O cinema brasileiro celebra avanços e confronta desafios na data do Dia do Cinema Nacional, comemorado nesta sexta-feira (19). A presença recente de obras nacionais em festivais internacionais e na cerimônia do Oscar trouxe maior visibilidade às produções brasileiras e renovou o interesse público pelas histórias filmadas no país.
Trajetória e reconhecimentos
A trajetória da produção audiovisual no Brasil é marcada por períodos de destaque que nem sempre foram convertidos em estruturas industriais permanentes, segundo a atriz e diretora Eliana Fonseca. Ela aponta que o país nunca valorizou o audiovisual como uma indústria capaz de gerar empregos e movimentar a economia, apesar de filmes nacionais terem alcançado prestígio internacional ao longo das décadas.
Casos recentes reforçam essa presença global: Ainda Estou Aqui, dirigido por Walter Salles, venceu o Oscar de Melhor Filme Internacional em 2025 e ganhou anteriormente o prêmio equivalente no Sindicato dos Roteiristas e Produtores dos Estados Unidos (WGA).
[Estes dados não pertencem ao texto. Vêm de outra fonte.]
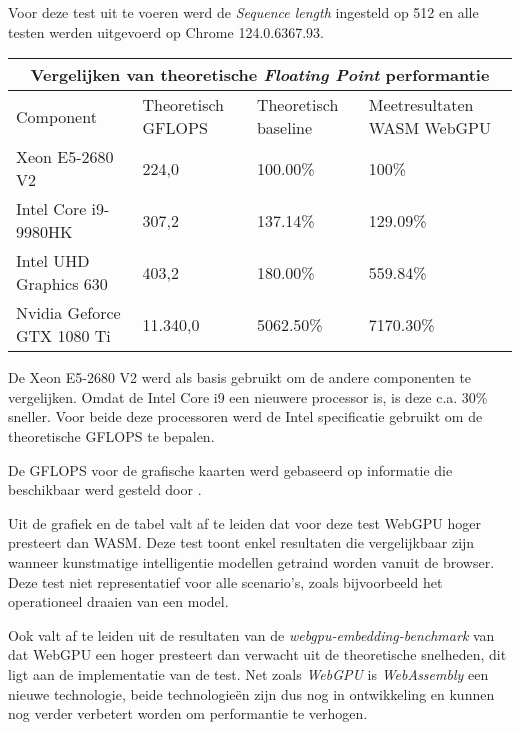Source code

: \bigbreak{}

Voor deze test uit te voeren werd de \textit{Sequence length} ingesteld op 512 en alle testen werden uitgevoerd op Chrome 124.0.6367.93.

\break{}

\begin{tabular}{ |p{5cm}|p{3cm}|p{3cm}|p{3cm}|  }
    \hline
    \multicolumn{4}{|c|}{Vergelijken van theoretische \textit{Floating Point} performantie} \\
    \hline
    Component& Theoretisch GFLOPS & Theoretisch baseline & Meetresultaten WASM WebGPU\\
    \hline
        Xeon E5-2680 V2             & 224,0       & 100.00\%  & 100\%       \\
        Intel Core i9-9980HK        & 307,2     & 137.14\%  & 129.09\%    \\
        Intel UHD Graphics 630      & 403,2     & 180.00\%  & 559.84\%    \\
        Nvidia Geforce GTX 1080 Ti  & 11.340,0    & 5062.50\% & 7170.30\%   \\
    \hline
\end{tabular}

\bigbreak{}

De Xeon E5-2680 V2 werd als basis gebruikt om de andere componenten te vergelijken. Omdat de Intel Core i9 een nieuwere processor is, is deze c.a. 30\% sneller. Voor beide deze processoren werd de Intel specificatie gebruikt om de theoretische GFLOPS te bepalen. \autocite{Intel2024, Intel2024a}

\bigbreak{}

De GFLOPS voor de grafische kaarten werd gebaseerd op informatie die beschikbaar werd gesteld door \textcite{TechPowerUp2017, TechPowerUp2017a}.

\bigbreak{}

Uit de grafiek en de tabel valt af te leiden dat voor deze test WebGPU hoger presteert dan WASM. Deze test toont enkel resultaten die vergelijkbaar zijn wanneer kunstmatige intelligentie modellen getraind worden vanuit de browser. Deze test niet representatief voor alle scenario's, zoals bijvoorbeeld het operationeel draaien van een model.

\bigbreak{}

Ook valt af te leiden uit de resultaten van de \textit{webgpu-embedding-benchmark} van \textcite{Lochner2024} dat WebGPU een hoger presteert dan verwacht uit de theoretische snelheden, dit ligt aan de implementatie van de test. Net zoals \textit{WebGPU} is \textit{WebAssembly} een nieuwe technologie, beide technologieën zijn dus nog in ontwikkeling en kunnen nog verder verbetert worden om performantie te verhogen.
O Agente Secreto, de Kleber Mendonça Filho, também teve indicação ao Oscar, evidenciando a atratividade do cinema brasileiro para júris e platéias além das fronteiras.
Obras e referências
Eliana elenca títulos que marcaram diferentes fases do cinema nacional: Limite, Deus e o Diabo na Terra do Sol, Central do Brasil, Cidade de Deus, Carlota Joaquina e O Pagador de Promessas. Essas obras ilustram a evolução estética e social do setor.
Como nascem os filmes e obstáculos
A cineasta Vitória Teixeira descreve o processo de criação como resultado de uma necessidade de expressão e de referências pessoais. Ela observa que o mercado atual se divide entre produções sob encomenda para plataformas de streaming e projetos independentes nas mãos de realizadores que acompanham todas as fases da obra.
Vitória destaca o financiamento como um dos principais entraves: custos com equipes, equipamentos, logística e demais itens tornam o audiovisual caro. Por isso, editais e programas de fomento são vistos como fundamentais para ampliar o acesso de realizadores que não têm respaldo financeiro.
Além da captação de recursos, a cineasta ressalta a dificuldade de levar os filmes ao público, defendendo a ocupação de espaços fora do circuito tradicional — como escolas, projetos culturais e comunidades — para ampliar o alcance das produções.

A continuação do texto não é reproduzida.